While outside, she says hi to a little boy busy making an odd looking mound in a sandpit. The boy doesn't respond. Asuka walks on.

But there's more. Her parents end their conversation over breakfast the same way every morning. Her alarm clock seems to go off at 5:30 every morning except it always turns out to be one in the next flat. There are sounds of furniture being shifted around at night. She has already gone to the flat to introduce herself as a new neighbour but the door opened and closed. Plagued by the noise at night and her own curiosity following a case study read out in class, she ventures into the flat by herself with a fragile confidence only likely in horror movies and finds a huge mess and the corpse of an old man whose fingernails have been worn down trying to scratch at the wall for attention.

When the police and cleaners arrive one of the latter captures her attention as he seems to be familiar with the logic of ghosts and hauntings. This is actually done quite mundanely and so is saved from falling into self ridicule. From this point Asuka enters into a world of very strange danger starting with her coming home to find that her entire family has vanished from the flat. More than that and we step on spoilers.

Hideo Nakata has done two things here, one good and one bad. The good is that the subtlety he brought to the Japanese reconstruction of the horror genre in the 90s and 00s has led him to more adventurous representations of macabre plots. Asuka's predicament is initially so fascinating that I enjoyed being denied concrete guesses as to what she was going through or if she was on the right side of the dead/living divide, even though the evidence pushed one over the other her established imagination might have been doing some serious voodoo with her perceptions. When this is allowed to flex the film feels as fresh as Ringu on first viewing.

The bad is that so much of the world beyond this setup and its tantalising development is by the numbers j-horror, a kind of self-cover version. There being no arch wink at the audience with this we are left with the assumption that this plummet back into conventionality is there because it was too hard to think through the strong perception warp of the middle act.

I have no time for reviews that complain about what things aren't. I read an utterly pointless piece on Gravity recently that pretty much damned the straightforward action movie for not being more like Solaris. The Complex has a problem of there being too much of something that if trimmed could neaten the tale and heighten its tension. If one character's role had been stripped back to the information conduit it began being the climactic confrontation would not feel so compromised and drained of energy (and would have removed a needless series of ritual scenes that achieve nothing but screen time).

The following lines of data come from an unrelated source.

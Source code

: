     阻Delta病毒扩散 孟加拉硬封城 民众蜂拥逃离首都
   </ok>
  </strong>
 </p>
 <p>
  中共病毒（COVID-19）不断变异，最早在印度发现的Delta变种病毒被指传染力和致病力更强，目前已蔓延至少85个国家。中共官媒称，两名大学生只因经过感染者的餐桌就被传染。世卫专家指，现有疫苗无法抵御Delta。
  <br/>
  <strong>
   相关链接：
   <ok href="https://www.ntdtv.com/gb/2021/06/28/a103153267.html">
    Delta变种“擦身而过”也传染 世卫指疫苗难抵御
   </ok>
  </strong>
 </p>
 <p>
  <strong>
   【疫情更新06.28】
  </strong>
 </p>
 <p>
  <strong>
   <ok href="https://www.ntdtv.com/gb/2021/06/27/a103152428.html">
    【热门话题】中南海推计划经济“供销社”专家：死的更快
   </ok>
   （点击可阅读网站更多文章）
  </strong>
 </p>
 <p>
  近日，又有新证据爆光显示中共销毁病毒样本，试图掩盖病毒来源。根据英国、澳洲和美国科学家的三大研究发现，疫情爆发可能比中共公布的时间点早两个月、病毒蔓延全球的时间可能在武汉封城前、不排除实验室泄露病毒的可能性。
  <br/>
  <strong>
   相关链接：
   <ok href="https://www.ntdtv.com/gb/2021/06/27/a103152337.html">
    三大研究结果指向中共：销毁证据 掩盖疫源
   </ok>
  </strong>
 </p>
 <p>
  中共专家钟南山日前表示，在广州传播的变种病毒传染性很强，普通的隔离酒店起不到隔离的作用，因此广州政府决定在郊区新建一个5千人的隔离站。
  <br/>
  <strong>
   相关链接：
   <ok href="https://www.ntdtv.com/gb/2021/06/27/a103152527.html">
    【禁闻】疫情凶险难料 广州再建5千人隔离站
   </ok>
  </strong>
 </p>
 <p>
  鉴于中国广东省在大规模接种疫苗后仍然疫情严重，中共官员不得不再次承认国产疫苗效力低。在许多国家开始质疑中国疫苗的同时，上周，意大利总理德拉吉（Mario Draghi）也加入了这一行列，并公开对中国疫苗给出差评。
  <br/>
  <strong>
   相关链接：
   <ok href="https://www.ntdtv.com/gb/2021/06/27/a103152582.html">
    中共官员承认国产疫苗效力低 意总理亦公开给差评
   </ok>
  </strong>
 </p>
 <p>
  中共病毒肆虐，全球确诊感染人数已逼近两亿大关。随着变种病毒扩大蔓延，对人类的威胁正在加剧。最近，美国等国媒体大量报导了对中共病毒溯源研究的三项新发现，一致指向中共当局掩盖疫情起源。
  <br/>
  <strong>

This has been bugging me ever since I saw the film. When I first saw Dark Water I thought for a while that he was just repeating Ringu until the pieces of the third act fell into place and the even more tragic and terrible conclusion stormed into being. There can be no storm here as the pressure is allowed to dissipate to effectively.

The complex is attached to a tv series which Nakata is partly helming. This feels right. The feature film keeps shy of the promise of its frequent masterful unease and the denouement has the feel of an old X-Files episode rather than the wrenching opera of the height of Dark Water. Maybe I'm just looking through the wrong context.